The Touques - The Touques (Cover Artwork)
Staff Review

The Touques

The Touques (2009)


The Touques (apparently pronounced "two-ks") have managed to rush out two EPs and two LPs in two years, maybe trying to stay true to the trio's name's pronunciation by the time this latest effort dropped in September. It's a five-song, self-titled EP that bears some mildly eccentric but more so promising indie pop.

Weathering a Beatles influence on the up-tempo, groove-laden opener "4" much the same way Portugal. The Man might (a comparison that becomes entirely evident at the :37 mark), it's the first of a few interestingly varying similarities at hand.

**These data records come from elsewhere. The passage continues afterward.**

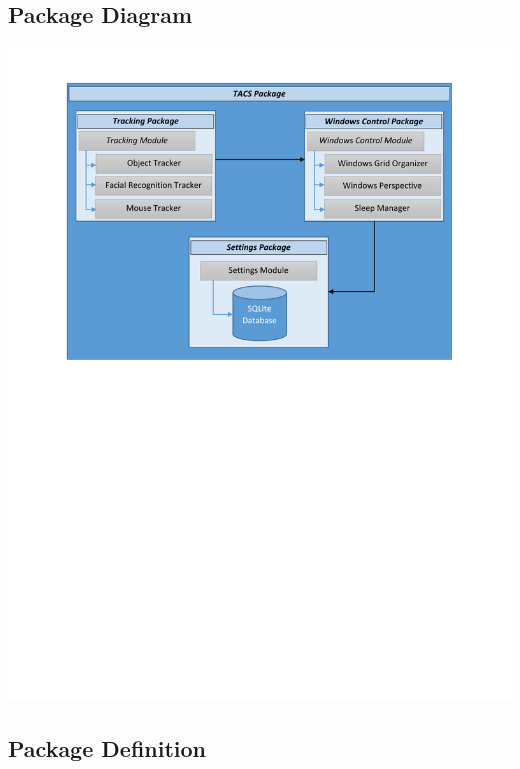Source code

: \documentclass[titlepage]{article}
\begin{document}
\subsection{Package Diagram}
\begin{center}
	\includegraphics[trim={2cm 14cm 1cm 1cm},clip,scale=0.71]{package_diagram.pdf}
\end{center}

\newpage

\subsection{Package Definition}
\end{document}
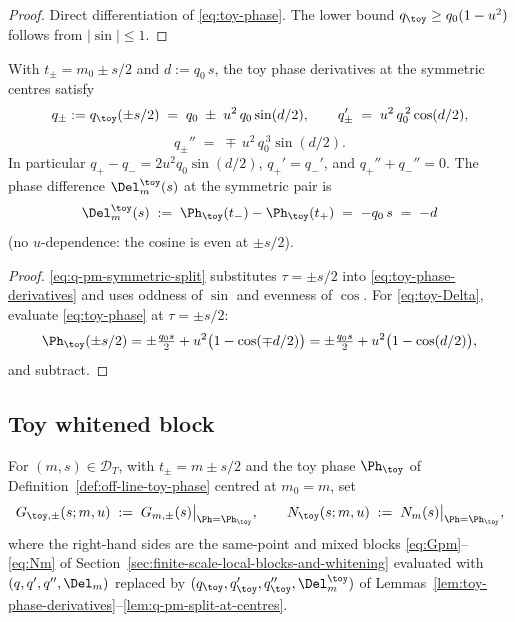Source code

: \begin{proof}
Direct differentiation of \eqref{eq:toy-phase}.  The lower bound
\(q_\toy\ge q_0(1-u^2)\) follows from \(|\sin|\le 1\).
\end{proof}

\begin{lemma}
\label{lem:q-pm-split-at-centres}
With \(t_\pm=m_0\pm s/2\) and \(d:=q_0\,s\), the toy phase derivatives
at the symmetric centres satisfy
\begin{equation}
\label{eq:q-pm-symmetric-split}
q_\pm:=q_\toy(\pm s/2)\;=\;q_0\;\pm\;u^2\,q_0\sin(d/2),
\qquad
q_\pm'\;=\;u^2\,q_0^{\,2}\cos(d/2),
\end{equation}
\[
q_\pm''\;=\;\mp\,u^2\,q_0^{\,3}\sin(d/2).
\]
In particular \(q_+ - q_- = 2 u^2 q_0\sin(d/2)\),
\(q_+' = q_-'\), and \(q_+''+q_-'' = 0\).  The phase difference
\(\Del_m^\toy(s)\) at the symmetric pair is
\begin{equation}
\label{eq:toy-Delta}
\Del_m^\toy(s)\;:=\;\Ph_\toy(t_-)-\Ph_\toy(t_+)\;=\;-q_0\,s\;=\;-d
\end{equation}
(no \(u\)-dependence: the cosine is even at \(\pm s/2\)).
\end{lemma}

\begin{proof}
\eqref{eq:q-pm-symmetric-split} substitutes \(\tau=\pm s/2\) into
\eqref{eq:toy-phase-derivatives} and uses oddness of \(\sin\) and
evenness of \(\cos\).  For \eqref{eq:toy-Delta}, evaluate
\eqref{eq:toy-phase} at \(\tau=\pm s/2\):
\[
\Ph_\toy(\pm s/2)
=\pm\tfrac{q_0 s}{2}
+u^2\bigl(1-\cos(\mp d/2)\bigr)
=\pm\tfrac{q_0 s}{2}
+u^2\bigl(1-\cos(d/2)\bigr),
\]
and subtract.
\end{proof}

\subsection{Toy whitened block}
\label{subsec:toy-whitened-block}

\begin{definition}
\label{def:toy-finite-blocks}
For \((m,s)\in\mathcal D_T\), with \(t_\pm=m\pm s/2\) and the toy phase
\(\Ph_\toy\) of Definition~\ref{def:off-line-toy-phase} centred at
\(m_0=m\), set
\begin{equation}
\label{eq:toy-G-N}
G_{\toy,\pm}(s;m,u)\;:=\;G_{m,\pm}(s)\big|_{\Ph=\Ph_\toy},
\qquad
N_\toy(s;m,u)\;:=\;N_m(s)\big|_{\Ph=\Ph_\toy},
\end{equation}
where the right-hand sides are the same-point and mixed blocks
\eqref{eq:Gpm}--\eqref{eq:Nm} of
Section~\ref{sec:finite-scale-local-blocks-and-whitening} evaluated
with \((q,q',q'',\Del_m)\) replaced by
\((q_\toy,q_\toy',q_\toy'',\Del_m^\toy)\) of
Lemmas~\ref{lem:toy-phase-derivatives}--\ref{lem:q-pm-split-at-centres}.
\end{definition}

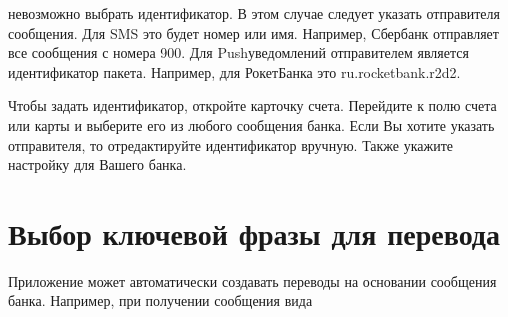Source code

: \documentclass[a4paper,10pt,russian]{sphinxmanual}
\begin{document}
\begin{sphinxVerbatim}[commandchars=\\\{\}]
    
\end{sphinxVerbatim}

\sphinxAtStartPar
невозможно выбрать идентификатор. В этом случае следует указать отправителя сообщения. Для SMS это будет номер или
имя. Например, Сбербанк отправляет все сообщения с номера 900. Для Push\sphinxhyphen{}уведомлений отправителем является идентификатор пакета.
Например, для РокетБанка это ru.rocketbank.r2d2.

\sphinxAtStartPar
Чтобы задать идентификатор, откройте карточку счета. Перейдите к полю  счета или карты и выберите его из любого
сообщения банка. Если Вы хотите указать отправителя, то отредактируйте идентификатор вручную.
Также укажите настройку для Вашего банка.

\noindent{}
\noindent{}
\noindent{}
\noindent{}
\noindent{}
\noindent{}


\section{Выбор ключевой фразы для перевода}
\label{\detokenize{account-identities:id2}}
\sphinxAtStartPar
Приложение может автоматически создавать переводы на основании сообщения банка. Например, при получении сообщения вида

\begin{sphinxVerbatim}[commandchars=\\\{\}]
          
\end{sphinxVerbatim}
\end{document}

Some are probably intentional, others unlikely so: The main lead riff in "Roy Stampler" is this reverb-drenched, prickly one that sounds identical to something Long Island's Robbers might come up with, notably on their Ugly Savy EP (does that help anyone? Probably not). The song begins to lay on some atmospheric distortion as it goes on, developing into a mostly instrumental, lighthearted jam session of sorts.

One of the guys in the band has this vocal delivery in these songs, however, that's definitely forced and kinda goofy, loosening up the solidarity of any mood that might be trying to develop. If there's a tangible, major weakness to be had, it's there, and it's especially evident in "HRPM." Closer "Goodbye Monsieur" meanders for much of its six minutes too and even then it ends in an awkwardly abrupt fashion.

There's an interesting soundscape and texture here overall, though, and if the Touques develop their songwriting a little more from this point the songs are likely to make a better, more well-rounded impact.